Data records:
↓

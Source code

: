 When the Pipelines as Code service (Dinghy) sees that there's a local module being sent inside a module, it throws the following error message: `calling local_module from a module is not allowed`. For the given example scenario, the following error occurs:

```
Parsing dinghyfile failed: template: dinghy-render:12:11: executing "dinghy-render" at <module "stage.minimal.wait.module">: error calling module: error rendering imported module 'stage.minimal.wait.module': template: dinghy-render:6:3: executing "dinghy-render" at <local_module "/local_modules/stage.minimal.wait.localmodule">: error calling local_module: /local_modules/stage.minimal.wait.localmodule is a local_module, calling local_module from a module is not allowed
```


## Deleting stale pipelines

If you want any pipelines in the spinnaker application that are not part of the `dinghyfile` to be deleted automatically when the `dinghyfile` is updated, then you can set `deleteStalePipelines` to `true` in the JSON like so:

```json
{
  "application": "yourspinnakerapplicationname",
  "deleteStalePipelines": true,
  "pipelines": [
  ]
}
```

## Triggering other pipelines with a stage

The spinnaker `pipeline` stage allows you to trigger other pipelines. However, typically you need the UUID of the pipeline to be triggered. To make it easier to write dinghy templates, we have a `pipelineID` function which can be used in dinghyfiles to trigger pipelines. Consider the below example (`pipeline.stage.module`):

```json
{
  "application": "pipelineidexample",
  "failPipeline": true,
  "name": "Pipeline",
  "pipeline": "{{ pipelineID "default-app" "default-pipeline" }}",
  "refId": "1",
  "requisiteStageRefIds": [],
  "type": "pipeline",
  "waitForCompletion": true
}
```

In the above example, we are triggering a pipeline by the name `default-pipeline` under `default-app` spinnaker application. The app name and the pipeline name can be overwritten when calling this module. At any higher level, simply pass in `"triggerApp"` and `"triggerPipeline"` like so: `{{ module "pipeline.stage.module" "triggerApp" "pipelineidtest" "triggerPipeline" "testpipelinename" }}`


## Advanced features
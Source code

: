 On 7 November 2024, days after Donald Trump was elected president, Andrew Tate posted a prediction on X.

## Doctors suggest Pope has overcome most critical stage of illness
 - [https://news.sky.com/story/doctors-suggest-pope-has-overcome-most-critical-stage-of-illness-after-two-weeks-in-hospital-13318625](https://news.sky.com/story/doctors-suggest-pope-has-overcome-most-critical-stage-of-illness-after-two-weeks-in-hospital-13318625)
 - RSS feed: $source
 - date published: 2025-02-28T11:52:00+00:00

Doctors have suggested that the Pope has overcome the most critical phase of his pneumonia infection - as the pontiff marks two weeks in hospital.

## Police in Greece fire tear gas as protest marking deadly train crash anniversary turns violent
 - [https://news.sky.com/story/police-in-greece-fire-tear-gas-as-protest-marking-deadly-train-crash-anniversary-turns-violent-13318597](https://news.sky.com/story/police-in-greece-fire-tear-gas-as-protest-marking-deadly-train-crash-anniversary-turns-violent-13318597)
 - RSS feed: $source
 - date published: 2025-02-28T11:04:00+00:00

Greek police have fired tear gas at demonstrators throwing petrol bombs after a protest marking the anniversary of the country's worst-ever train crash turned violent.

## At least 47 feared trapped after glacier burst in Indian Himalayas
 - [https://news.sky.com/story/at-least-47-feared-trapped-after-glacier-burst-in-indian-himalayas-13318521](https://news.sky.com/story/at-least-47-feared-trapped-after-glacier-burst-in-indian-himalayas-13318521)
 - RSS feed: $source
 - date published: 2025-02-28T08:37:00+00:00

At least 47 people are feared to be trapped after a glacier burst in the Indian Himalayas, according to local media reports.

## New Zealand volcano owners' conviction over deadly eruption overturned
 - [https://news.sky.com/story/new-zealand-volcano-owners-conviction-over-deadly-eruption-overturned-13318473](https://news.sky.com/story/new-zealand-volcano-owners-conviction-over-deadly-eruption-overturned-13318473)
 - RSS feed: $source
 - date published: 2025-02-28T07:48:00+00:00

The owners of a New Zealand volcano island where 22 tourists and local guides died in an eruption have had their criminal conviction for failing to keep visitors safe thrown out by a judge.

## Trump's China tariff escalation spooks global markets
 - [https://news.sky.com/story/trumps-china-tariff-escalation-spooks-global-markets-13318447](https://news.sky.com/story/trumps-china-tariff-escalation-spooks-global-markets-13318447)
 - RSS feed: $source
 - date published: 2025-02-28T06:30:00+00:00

↑

Now copy each line of the entries that mentions "deleteStalePipelines".

If you want any pipelines in the spinnaker application that are not part of the `dinghyfile` to be deleted automatically when the `dinghyfile` is updated, then you can set `deleteStalePipelines` to `true` in the JSON like so:
  "deleteStalePipelines": true,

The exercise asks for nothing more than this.